(Stored data)
----

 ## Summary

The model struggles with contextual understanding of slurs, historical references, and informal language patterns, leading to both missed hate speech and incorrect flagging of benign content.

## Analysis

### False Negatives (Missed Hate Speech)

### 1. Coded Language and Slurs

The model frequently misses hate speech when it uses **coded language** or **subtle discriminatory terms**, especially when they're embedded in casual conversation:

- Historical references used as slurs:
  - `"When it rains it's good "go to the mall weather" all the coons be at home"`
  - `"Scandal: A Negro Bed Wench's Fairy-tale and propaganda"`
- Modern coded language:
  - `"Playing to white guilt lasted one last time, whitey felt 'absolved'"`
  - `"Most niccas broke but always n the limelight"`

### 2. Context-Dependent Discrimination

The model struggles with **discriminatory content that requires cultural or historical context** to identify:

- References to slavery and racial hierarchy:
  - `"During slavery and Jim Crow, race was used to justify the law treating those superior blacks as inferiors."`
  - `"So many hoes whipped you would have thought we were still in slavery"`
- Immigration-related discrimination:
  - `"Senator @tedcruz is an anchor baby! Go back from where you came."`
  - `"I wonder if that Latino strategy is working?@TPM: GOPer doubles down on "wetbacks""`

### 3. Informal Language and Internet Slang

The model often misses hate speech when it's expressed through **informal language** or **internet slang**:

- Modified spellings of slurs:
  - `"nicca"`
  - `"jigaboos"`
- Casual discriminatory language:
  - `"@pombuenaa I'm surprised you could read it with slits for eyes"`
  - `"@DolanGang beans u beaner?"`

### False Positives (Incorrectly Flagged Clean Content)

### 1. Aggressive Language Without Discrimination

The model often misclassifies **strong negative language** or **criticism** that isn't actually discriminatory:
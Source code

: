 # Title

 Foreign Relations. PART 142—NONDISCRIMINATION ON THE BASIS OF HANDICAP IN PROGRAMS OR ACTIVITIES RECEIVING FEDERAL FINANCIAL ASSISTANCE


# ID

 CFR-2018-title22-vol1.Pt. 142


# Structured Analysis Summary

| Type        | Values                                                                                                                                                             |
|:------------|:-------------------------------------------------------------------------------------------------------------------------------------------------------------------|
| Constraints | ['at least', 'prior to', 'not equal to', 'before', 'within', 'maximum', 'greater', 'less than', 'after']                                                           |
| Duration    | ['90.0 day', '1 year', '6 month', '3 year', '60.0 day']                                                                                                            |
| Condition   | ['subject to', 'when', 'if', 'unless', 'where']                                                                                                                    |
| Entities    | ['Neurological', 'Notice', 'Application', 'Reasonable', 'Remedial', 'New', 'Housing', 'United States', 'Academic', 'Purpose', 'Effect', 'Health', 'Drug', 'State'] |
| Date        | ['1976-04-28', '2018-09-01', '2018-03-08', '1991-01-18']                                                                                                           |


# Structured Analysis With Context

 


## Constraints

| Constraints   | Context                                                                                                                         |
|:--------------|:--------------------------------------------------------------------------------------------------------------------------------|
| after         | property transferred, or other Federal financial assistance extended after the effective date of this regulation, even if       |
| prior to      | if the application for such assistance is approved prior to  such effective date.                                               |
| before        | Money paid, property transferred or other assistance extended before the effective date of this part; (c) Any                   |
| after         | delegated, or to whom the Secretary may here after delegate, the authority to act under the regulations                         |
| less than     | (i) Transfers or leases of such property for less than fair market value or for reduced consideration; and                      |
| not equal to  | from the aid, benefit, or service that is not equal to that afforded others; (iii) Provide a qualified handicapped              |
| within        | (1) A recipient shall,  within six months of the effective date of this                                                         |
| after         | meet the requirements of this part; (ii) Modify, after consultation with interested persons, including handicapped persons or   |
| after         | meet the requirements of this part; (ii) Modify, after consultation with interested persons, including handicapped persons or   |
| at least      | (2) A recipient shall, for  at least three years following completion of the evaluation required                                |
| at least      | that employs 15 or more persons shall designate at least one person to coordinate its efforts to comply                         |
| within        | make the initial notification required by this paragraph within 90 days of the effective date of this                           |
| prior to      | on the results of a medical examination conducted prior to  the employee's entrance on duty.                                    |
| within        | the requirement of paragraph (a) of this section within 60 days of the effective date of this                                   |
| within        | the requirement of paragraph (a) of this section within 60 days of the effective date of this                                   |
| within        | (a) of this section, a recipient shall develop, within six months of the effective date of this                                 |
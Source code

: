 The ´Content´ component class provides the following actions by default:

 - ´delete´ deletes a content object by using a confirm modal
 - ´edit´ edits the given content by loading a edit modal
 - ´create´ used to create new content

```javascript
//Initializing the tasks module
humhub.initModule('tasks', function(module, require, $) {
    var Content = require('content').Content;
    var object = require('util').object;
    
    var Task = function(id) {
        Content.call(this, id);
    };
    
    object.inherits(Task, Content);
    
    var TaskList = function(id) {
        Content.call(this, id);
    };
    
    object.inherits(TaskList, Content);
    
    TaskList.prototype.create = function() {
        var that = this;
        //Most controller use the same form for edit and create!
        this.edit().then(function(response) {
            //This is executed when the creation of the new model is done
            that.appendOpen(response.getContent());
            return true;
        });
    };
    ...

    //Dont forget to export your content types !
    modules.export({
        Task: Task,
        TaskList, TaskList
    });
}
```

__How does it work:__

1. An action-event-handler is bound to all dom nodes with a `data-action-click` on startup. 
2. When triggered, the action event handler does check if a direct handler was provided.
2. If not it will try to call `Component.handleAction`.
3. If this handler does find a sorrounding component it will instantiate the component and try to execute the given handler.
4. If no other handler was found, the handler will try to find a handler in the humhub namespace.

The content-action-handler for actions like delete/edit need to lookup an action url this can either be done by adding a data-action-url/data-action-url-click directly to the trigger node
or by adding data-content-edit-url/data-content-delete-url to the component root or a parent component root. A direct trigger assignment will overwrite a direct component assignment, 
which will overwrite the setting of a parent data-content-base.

----

Task description:
Working from the data above, extract solely the lines from the one containing "does it work:__" through the one containing "2. If not it", exactly as they appear, both included.

Your solution:
__How does it work:__

1. An action-event-handler is bound to all dom nodes with a `data-action-click` on startup. 
2. When triggered, the action event handler does check if a direct handler was provided.
2. If not it will try to call `Component.handleAction`.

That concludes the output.